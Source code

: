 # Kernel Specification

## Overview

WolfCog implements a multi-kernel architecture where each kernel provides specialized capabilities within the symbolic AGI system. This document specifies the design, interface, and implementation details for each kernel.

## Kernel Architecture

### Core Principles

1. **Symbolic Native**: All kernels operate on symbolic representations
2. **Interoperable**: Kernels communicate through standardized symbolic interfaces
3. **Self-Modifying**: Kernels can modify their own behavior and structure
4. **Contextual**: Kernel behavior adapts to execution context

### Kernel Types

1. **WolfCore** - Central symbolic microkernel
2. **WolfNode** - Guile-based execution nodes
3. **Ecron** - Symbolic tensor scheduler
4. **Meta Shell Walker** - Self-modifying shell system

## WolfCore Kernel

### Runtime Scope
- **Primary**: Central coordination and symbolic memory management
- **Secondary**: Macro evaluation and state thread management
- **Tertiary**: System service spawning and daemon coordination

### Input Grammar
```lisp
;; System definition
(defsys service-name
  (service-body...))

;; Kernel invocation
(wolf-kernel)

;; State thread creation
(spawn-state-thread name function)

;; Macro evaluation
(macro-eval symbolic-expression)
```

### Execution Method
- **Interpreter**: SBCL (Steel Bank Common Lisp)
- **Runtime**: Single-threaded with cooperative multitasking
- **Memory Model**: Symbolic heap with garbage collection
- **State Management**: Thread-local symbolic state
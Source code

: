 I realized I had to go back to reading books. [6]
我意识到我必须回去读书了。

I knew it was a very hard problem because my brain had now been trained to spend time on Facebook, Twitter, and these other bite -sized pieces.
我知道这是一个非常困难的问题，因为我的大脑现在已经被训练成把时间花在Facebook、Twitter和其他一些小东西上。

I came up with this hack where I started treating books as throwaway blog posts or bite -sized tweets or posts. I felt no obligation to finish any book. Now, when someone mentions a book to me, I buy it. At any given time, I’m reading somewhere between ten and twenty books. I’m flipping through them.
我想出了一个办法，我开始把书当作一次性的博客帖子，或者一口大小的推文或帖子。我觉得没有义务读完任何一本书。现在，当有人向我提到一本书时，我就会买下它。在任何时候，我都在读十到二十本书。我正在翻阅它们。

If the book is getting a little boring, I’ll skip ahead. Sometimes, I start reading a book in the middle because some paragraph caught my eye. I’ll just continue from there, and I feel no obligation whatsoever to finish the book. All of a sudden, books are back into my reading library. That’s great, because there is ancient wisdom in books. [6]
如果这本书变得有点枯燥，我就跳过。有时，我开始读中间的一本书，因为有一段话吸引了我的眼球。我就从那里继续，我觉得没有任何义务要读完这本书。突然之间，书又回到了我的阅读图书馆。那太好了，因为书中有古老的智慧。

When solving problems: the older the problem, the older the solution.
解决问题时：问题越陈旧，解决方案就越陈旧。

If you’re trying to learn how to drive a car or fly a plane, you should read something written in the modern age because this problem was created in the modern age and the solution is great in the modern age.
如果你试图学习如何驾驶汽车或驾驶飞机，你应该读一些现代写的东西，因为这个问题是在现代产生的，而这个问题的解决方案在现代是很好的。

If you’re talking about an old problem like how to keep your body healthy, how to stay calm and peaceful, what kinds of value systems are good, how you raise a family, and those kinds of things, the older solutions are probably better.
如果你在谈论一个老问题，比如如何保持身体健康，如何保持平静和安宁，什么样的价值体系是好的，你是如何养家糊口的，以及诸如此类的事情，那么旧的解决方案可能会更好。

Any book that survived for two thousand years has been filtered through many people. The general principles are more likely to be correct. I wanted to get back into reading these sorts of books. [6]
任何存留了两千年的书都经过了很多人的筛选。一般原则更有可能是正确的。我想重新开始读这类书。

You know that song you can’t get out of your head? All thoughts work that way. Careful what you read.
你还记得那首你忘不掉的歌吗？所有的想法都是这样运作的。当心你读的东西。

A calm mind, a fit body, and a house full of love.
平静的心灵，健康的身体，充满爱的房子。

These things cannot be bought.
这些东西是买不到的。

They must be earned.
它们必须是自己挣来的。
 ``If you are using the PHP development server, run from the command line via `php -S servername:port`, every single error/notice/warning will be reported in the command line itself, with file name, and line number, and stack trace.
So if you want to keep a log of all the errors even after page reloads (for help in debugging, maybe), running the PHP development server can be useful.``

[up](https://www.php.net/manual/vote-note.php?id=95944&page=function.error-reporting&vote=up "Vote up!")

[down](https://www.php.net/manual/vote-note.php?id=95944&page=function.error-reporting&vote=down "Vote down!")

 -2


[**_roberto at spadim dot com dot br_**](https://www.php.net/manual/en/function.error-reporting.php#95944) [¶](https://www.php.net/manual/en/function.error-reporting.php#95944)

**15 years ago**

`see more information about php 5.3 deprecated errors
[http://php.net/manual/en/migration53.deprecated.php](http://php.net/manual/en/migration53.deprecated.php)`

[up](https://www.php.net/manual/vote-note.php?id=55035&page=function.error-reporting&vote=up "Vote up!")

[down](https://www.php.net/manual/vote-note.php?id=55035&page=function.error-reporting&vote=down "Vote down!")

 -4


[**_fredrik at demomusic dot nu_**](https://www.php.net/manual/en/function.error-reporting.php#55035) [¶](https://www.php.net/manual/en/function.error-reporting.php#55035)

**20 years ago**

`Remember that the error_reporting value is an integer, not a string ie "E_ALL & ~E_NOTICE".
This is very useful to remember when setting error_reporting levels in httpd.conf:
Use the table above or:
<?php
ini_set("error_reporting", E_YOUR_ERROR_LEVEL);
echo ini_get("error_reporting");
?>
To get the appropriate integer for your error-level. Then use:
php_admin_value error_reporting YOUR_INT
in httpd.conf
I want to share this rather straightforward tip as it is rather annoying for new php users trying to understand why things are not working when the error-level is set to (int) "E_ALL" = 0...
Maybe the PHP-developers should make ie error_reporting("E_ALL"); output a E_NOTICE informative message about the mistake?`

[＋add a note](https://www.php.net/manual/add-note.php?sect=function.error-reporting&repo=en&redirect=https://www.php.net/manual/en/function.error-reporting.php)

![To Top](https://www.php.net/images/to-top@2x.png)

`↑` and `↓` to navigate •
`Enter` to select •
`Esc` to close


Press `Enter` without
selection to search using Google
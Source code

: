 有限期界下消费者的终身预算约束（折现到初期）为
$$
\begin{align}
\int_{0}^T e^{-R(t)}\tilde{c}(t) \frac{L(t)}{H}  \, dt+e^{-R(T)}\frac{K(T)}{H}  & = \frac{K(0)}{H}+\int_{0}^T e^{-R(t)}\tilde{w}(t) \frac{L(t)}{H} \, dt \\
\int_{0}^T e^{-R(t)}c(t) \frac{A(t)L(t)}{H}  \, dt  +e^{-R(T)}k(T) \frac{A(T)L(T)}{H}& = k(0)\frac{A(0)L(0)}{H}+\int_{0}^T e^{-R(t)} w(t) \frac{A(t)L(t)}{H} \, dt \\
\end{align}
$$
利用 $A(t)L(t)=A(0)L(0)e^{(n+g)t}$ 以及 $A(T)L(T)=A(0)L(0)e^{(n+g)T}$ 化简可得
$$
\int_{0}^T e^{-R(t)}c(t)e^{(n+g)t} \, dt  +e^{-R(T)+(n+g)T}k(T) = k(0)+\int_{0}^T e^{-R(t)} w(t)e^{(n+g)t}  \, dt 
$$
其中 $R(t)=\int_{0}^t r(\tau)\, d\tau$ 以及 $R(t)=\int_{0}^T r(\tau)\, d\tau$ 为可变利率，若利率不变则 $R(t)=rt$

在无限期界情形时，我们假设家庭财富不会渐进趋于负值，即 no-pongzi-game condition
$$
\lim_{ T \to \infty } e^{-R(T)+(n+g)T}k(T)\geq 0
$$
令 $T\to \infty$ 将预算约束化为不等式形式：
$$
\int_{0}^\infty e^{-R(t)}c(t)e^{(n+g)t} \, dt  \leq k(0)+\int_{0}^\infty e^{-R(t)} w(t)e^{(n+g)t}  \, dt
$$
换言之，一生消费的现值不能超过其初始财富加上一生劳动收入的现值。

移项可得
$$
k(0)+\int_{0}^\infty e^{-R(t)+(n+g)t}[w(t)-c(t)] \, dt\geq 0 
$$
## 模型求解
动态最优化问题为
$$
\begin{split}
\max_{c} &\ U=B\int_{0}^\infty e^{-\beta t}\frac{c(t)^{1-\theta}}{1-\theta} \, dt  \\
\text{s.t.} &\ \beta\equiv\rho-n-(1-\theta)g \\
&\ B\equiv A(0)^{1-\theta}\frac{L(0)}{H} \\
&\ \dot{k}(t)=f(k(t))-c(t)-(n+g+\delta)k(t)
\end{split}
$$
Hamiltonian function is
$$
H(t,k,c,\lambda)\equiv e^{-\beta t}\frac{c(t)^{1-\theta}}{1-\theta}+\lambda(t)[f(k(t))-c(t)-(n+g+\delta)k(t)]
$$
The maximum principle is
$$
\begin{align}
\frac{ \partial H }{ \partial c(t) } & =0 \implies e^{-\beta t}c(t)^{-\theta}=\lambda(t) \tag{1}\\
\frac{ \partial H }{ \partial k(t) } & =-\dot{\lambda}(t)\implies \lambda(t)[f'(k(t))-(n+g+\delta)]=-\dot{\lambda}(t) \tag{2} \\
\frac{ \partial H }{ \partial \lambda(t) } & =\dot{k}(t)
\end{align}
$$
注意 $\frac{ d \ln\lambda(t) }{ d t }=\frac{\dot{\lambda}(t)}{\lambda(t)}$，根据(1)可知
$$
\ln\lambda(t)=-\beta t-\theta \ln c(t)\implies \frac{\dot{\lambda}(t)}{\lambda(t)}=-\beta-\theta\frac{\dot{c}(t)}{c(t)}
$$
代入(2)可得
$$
• • • • •
EXERCISE PROMPT:
Up to and including the line with "1. **Symbolic Native**: All", reproduce the material above exactly as it appears, starting from its first line.

WRITTEN SOLUTION:
Source code

: # Kernel Specification

## Overview

WolfCog implements a multi-kernel architecture where each kernel provides specialized capabilities within the symbolic AGI system. This document specifies the design, interface, and implementation details for each kernel.

## Kernel Architecture

### Core Principles

1. **Symbolic Native**: All kernels operate on symbolic representations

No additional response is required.